| DIRECTIONS |
What lines in the records below contain the string "includegraphics"? Copy every one.

(Source records)
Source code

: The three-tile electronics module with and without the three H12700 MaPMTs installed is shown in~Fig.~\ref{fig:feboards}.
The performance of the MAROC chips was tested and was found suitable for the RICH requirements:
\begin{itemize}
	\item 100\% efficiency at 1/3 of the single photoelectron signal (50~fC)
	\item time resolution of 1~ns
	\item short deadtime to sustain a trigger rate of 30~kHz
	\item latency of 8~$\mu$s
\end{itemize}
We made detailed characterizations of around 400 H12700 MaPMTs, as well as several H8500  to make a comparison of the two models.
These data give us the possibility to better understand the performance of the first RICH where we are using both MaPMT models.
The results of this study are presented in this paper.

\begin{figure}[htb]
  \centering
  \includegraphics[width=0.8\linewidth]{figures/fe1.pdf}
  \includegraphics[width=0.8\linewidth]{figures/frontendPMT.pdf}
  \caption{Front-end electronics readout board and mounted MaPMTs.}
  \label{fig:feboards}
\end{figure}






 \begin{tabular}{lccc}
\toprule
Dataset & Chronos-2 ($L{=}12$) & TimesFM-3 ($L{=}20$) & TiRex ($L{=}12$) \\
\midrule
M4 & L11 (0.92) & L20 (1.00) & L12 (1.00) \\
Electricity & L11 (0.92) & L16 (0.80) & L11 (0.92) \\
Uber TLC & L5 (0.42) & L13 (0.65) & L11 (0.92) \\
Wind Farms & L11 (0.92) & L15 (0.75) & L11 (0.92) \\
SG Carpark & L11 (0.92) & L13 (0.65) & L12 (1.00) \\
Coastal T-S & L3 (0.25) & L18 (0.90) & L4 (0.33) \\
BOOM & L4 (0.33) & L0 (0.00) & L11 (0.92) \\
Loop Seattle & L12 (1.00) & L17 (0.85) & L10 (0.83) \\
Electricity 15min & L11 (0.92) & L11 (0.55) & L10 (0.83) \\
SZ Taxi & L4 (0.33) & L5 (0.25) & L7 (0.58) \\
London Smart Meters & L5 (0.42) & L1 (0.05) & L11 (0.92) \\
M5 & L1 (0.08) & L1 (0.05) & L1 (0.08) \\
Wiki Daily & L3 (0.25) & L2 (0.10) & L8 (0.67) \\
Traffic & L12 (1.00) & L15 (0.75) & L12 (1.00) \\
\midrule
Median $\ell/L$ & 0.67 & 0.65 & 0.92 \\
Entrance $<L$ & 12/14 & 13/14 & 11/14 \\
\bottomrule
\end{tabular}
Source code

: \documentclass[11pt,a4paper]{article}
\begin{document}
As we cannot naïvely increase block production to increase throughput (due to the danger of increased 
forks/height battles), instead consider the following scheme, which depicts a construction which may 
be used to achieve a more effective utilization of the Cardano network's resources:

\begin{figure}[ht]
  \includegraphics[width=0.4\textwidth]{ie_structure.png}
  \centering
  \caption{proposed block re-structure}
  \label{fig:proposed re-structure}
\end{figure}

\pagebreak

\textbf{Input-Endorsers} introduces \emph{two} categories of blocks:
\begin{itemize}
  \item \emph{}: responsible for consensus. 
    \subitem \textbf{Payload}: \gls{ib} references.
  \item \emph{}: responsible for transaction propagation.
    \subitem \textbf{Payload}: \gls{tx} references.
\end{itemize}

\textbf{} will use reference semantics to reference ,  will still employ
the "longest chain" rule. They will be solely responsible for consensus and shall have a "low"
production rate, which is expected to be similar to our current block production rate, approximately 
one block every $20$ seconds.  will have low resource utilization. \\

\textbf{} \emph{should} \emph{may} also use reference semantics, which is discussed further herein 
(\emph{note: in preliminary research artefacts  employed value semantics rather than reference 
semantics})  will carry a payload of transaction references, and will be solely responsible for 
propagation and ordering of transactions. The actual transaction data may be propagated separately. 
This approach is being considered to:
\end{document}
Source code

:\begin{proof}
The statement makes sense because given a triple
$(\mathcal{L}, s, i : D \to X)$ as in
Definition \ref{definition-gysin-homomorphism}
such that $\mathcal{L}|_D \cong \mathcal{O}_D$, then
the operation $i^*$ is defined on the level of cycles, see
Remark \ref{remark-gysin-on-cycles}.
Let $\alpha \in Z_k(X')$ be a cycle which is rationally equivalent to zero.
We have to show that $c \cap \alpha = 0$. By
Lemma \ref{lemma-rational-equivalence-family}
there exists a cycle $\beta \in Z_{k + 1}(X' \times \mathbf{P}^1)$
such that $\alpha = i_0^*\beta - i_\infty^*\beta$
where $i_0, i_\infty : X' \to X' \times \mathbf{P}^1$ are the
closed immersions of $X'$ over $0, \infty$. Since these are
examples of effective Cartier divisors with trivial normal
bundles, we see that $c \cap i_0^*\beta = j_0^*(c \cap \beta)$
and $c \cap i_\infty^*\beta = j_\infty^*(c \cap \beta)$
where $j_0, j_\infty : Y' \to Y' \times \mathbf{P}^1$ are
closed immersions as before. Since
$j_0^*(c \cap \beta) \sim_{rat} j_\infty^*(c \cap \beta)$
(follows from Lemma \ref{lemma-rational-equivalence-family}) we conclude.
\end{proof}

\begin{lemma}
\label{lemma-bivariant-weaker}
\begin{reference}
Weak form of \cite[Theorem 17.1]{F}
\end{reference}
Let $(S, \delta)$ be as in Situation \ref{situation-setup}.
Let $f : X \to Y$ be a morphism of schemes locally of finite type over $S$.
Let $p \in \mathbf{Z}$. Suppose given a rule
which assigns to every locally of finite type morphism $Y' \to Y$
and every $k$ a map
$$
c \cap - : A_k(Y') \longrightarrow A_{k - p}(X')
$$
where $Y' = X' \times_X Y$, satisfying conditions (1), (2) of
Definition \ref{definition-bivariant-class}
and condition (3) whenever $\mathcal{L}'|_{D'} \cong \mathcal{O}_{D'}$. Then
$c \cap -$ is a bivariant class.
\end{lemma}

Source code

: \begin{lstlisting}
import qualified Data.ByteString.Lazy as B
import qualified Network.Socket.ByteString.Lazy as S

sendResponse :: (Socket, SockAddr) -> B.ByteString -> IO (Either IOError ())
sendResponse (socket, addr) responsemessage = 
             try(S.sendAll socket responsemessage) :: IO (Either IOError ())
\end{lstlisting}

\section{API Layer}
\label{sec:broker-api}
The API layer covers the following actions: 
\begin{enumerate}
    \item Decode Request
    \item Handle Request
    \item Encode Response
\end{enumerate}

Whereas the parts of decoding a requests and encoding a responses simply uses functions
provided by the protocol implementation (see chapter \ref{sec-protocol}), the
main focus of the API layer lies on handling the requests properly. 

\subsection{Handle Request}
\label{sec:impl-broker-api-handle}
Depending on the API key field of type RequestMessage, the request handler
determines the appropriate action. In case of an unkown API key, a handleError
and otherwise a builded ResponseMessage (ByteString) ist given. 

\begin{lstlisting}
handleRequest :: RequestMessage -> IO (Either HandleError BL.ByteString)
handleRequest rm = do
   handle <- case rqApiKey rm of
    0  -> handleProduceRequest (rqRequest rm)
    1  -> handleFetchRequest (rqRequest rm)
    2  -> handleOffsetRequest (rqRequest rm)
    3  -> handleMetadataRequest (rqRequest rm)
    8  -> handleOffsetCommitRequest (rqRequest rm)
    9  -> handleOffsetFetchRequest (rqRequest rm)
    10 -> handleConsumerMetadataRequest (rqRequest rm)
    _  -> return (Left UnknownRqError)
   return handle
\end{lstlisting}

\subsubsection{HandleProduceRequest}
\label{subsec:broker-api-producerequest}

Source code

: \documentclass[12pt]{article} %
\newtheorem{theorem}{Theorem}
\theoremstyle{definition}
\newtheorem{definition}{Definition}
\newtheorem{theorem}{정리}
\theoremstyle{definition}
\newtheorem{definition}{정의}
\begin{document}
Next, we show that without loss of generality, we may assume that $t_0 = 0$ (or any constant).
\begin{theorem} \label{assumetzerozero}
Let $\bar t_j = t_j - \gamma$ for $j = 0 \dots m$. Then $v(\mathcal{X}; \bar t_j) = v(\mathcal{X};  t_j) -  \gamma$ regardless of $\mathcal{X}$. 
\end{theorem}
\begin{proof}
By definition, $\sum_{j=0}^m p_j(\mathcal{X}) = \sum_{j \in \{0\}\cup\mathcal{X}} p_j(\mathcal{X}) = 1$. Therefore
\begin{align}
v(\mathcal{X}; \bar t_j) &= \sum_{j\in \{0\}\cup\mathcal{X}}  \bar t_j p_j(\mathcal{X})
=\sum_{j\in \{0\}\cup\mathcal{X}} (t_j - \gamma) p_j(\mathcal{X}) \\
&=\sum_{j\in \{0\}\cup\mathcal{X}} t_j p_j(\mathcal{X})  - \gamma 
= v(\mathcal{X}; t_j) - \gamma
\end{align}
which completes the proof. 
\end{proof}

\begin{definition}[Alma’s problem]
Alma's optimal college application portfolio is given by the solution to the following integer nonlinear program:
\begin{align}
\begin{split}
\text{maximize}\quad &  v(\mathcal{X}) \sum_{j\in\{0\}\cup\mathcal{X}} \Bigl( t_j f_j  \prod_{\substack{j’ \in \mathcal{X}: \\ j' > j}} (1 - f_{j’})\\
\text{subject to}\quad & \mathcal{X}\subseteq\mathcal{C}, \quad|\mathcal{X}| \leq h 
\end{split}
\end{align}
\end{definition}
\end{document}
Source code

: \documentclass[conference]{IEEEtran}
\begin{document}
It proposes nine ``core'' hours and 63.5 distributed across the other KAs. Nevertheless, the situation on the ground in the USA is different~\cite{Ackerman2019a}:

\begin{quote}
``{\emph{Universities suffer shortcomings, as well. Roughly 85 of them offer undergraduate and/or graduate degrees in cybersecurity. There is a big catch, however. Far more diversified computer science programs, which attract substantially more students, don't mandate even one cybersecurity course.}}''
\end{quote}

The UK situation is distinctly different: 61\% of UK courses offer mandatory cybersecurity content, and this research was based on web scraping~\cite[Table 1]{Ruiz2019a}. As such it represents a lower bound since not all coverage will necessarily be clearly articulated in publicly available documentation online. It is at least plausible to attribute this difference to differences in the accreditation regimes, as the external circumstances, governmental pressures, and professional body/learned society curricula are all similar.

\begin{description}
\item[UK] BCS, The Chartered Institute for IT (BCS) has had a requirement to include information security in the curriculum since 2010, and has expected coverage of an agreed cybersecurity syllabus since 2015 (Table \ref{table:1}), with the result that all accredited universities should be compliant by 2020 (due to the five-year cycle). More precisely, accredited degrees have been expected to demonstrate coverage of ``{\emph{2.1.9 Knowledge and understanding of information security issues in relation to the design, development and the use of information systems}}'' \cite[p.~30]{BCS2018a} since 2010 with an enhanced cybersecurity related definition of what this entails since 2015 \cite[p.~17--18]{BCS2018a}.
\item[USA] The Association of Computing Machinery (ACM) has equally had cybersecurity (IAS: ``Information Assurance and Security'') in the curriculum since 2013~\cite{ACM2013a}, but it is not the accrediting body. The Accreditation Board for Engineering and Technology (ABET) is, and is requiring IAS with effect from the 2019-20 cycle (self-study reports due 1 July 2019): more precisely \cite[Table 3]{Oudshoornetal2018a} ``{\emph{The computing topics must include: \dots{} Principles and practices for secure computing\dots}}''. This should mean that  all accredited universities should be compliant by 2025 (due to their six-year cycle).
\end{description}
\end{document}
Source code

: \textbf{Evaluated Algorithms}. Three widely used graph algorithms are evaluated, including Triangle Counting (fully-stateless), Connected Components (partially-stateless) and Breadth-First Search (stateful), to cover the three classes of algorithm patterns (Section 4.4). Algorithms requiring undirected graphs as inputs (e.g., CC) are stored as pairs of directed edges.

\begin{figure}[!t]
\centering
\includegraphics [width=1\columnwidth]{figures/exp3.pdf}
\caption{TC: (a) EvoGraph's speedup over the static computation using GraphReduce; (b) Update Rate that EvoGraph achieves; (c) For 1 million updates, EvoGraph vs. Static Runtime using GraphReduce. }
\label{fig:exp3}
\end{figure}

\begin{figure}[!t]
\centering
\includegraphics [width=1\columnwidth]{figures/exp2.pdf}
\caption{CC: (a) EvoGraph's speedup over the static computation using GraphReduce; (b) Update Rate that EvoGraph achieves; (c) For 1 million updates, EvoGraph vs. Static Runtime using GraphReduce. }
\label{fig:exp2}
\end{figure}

| REPLY |
  \includegraphics[width=0.8\linewidth]{figures/fe1.pdf}
  \includegraphics[width=0.8\linewidth]{figures/frontendPMT.pdf}
  \includegraphics[width=0.4\textwidth]{ie_structure.png}
\includegraphics [width=1\columnwidth]{figures/exp3.pdf}
\includegraphics [width=1\columnwidth]{figures/exp2.pdf}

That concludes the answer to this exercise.